Mon Jan 17 12:35:47 PST 2005

> There's a simple tool filec in
> http://svn.xiph.org/experimental/derf/theora-exp/tools/ that can be used
> to compare the output of two dump_video runs and pinpoint the
> location(s) where they differ. The only more complex debugging tools
> I've been using are "sprinkle the code with printf()s" and diff, but I
> guess that's a little bit harder on an FPGA.

I need little guidance to test the FPGA code that generates Theora data.
So far I did not work on the software part and just achieved the state
when data from the hardware matches that from simulation.
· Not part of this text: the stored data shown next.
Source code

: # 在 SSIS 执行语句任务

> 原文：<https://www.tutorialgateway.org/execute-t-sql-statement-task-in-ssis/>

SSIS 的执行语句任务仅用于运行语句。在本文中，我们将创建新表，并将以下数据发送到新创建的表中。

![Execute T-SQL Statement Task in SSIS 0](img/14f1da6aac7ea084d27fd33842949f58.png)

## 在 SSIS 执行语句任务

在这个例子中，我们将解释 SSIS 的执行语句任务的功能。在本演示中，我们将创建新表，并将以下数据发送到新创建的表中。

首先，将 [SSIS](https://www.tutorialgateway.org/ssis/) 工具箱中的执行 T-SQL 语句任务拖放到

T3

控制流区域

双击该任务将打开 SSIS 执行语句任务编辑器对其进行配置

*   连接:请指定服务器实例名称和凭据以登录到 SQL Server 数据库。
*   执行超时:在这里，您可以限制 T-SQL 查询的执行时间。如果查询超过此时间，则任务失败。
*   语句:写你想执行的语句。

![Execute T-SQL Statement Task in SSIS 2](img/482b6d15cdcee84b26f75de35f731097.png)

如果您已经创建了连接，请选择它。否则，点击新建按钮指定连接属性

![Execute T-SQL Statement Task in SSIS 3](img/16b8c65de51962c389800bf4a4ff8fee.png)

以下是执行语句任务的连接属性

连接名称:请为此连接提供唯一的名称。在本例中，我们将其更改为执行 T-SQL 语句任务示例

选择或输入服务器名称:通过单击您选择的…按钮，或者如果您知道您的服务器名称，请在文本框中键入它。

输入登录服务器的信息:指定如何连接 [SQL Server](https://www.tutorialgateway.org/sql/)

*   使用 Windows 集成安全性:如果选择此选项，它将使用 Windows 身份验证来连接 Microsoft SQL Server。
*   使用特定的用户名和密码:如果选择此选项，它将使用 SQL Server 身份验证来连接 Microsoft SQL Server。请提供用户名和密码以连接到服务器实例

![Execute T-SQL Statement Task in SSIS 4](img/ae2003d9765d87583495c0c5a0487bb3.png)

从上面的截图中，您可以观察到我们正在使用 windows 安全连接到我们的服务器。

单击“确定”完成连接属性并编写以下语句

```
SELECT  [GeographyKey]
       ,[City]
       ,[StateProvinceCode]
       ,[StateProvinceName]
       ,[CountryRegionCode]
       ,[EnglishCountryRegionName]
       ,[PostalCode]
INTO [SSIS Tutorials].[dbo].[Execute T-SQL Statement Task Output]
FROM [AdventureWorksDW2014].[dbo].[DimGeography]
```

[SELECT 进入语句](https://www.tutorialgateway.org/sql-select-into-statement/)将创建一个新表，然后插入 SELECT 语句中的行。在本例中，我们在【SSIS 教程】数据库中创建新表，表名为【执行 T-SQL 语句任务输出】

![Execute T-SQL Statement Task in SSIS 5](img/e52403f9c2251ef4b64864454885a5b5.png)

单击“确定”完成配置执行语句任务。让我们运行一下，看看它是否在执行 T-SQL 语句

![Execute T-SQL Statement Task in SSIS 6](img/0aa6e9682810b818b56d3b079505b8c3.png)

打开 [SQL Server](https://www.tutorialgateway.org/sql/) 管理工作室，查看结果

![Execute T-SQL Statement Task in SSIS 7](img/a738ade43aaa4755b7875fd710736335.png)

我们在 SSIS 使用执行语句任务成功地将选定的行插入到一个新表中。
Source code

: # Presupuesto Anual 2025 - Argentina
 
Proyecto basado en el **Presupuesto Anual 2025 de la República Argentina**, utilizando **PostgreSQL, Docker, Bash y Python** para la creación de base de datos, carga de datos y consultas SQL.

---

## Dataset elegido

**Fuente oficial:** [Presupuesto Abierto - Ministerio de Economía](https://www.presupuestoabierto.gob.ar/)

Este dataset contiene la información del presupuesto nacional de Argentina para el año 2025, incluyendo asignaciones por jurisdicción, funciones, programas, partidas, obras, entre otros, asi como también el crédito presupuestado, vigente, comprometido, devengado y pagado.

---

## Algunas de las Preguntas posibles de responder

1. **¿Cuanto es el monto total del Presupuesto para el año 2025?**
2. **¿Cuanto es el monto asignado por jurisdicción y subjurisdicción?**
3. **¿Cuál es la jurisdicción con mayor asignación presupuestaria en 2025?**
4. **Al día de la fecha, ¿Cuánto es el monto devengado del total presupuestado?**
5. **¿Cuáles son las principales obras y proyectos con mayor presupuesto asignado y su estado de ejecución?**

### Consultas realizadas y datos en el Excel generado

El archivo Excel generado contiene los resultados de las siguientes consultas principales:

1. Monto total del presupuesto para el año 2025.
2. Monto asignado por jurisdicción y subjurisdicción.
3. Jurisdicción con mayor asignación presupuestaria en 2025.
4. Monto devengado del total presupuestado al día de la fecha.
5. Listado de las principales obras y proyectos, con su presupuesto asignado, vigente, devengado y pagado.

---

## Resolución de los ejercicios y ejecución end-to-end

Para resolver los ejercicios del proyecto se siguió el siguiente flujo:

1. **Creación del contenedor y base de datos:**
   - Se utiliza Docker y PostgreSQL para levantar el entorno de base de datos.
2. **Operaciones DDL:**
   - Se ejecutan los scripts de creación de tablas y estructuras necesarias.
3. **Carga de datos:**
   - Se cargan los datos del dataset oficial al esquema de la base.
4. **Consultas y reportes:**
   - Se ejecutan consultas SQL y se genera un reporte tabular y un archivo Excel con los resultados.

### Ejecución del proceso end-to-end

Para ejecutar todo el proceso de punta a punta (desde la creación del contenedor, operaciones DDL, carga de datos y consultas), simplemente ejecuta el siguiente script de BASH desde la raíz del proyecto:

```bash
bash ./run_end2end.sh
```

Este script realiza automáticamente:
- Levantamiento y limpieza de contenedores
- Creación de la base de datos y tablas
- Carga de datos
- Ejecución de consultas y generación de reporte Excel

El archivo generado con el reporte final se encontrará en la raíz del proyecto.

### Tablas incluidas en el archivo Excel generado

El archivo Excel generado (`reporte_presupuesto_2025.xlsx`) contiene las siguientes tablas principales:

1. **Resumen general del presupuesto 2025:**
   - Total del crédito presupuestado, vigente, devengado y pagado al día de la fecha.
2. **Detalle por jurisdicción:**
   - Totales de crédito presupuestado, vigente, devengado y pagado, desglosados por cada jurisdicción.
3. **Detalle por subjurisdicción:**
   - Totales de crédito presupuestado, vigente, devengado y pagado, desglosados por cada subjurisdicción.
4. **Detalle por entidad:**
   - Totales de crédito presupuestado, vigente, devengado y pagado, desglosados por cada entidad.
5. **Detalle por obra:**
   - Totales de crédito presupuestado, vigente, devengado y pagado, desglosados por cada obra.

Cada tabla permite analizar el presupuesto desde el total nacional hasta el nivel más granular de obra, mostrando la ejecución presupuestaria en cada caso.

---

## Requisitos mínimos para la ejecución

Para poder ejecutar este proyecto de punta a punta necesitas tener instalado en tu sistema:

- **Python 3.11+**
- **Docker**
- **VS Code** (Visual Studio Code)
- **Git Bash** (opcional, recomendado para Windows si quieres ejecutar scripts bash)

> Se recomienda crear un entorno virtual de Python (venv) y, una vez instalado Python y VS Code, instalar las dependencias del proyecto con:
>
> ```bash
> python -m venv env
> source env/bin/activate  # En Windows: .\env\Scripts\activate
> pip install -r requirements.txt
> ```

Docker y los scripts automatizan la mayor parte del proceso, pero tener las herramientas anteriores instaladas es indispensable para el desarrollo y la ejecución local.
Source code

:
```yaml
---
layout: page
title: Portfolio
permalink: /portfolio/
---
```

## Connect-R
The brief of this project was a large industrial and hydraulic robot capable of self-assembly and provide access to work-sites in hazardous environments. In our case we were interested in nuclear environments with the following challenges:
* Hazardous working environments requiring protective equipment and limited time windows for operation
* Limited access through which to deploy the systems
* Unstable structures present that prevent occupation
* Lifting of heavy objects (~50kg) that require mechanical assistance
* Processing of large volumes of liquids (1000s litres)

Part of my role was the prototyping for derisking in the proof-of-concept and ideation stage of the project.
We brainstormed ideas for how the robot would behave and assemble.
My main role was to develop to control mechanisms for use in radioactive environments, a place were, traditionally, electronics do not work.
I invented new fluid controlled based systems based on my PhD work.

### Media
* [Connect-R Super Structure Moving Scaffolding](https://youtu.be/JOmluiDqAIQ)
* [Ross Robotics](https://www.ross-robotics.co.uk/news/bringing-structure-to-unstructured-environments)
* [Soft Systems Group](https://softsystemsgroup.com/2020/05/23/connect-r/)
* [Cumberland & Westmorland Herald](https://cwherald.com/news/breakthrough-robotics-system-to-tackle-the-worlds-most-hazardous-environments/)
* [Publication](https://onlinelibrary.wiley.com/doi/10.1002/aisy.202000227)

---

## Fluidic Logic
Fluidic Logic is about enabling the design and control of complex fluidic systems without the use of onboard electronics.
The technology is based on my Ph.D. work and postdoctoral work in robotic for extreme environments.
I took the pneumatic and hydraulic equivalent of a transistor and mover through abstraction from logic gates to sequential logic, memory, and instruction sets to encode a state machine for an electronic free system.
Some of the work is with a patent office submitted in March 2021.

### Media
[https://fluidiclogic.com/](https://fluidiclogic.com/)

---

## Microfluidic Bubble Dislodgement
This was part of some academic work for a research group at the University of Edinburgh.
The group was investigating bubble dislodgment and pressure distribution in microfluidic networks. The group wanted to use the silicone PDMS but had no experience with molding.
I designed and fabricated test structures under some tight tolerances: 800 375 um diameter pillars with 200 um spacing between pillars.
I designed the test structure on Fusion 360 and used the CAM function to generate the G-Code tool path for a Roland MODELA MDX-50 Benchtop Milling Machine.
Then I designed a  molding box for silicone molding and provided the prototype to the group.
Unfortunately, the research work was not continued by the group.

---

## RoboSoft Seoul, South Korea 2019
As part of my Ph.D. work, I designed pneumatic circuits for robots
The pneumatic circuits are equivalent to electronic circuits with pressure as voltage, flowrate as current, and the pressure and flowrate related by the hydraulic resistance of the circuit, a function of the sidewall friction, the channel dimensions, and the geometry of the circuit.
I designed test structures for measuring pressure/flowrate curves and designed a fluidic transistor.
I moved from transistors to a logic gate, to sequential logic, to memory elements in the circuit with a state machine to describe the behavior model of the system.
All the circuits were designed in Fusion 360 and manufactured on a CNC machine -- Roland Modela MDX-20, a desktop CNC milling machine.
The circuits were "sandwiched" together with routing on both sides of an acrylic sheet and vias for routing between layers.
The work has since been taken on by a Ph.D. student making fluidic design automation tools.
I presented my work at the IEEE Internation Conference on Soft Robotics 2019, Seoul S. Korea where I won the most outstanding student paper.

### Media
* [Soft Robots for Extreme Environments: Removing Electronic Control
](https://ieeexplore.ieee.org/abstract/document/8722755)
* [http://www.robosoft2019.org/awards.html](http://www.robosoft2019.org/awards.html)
To run the FPGA
I first fill in some tables including quantizer, dequantizer, zero bin,
Huffman (now I can use concurrently 30 of 80 tables due to the internal
block memory size. Just two types of frames are supported - intra and
inter (nomv), no loop filter yet.There is also a way to provide a bit-map
of which 32x32 tiles will use 1 of two alternative quantization sets and
which will be coded. So without changing tables FPGA can generate 3 types
of frames - intra, inter with all blocks coded and inter with only
selected blocks coded). Output data is the actual frame data only, no
headers/tables (including which blocks are coded) that can be built by
software in advance. To simplify merging frame tables with the FPGA data
output (provided by DMA channel to system memory) FPGA receives bit shift
(to the nearest 32-bit word) where to start bitstream so no software
shifting of video data is required.

Currently the frame size is multiple of 128x64 pixels (it can be made
smaller in the future, but for 2048x1536 sensors it is not too coarse
already).

The input data can be loaded to frame buffer, but before th Bayer->YCbCr
4:2:0 conversion as it is done between the frame buffer and the
compressor. It is also possible to monitor reference frame in the frame
buffer (the only part easy to test as after
DCT->quantizer->dequantize-IDCT it should be close to the input frame and
it is :-) )

It is also possible to get to the intermediate frame data - fixed-width
(12-bit) "pretokens" that are generated in the macroblock-scan order
(after DCT->quantizer->DC prediction and preliminary coding) and later
retrived back by a separate process (lagging one full frame) processed
(Huffman encoded) in the coded order.

I also "sprinkled code with printf" - (and implemented some "#ifdef
DEBUG") functionality that I may need if the FPGA will behave (generate
different data from the simulator) - there still could be some hardware
issues as there are many asynchronous events and processes so it is
impossible to simulate exactly. Current minimal frame (128x64) simulates
some 15 minuts/frame so it is  possible to get to the algorithmic
problems.

So after 4 months of a really hard work I'm very impatient to see if this
data makes any sense for Theora decoder. What are the minimal steps to
build something viewable? Maybe starting from just a simple 128x64 intra
frame? Is there any way to view a standalone encoded frame?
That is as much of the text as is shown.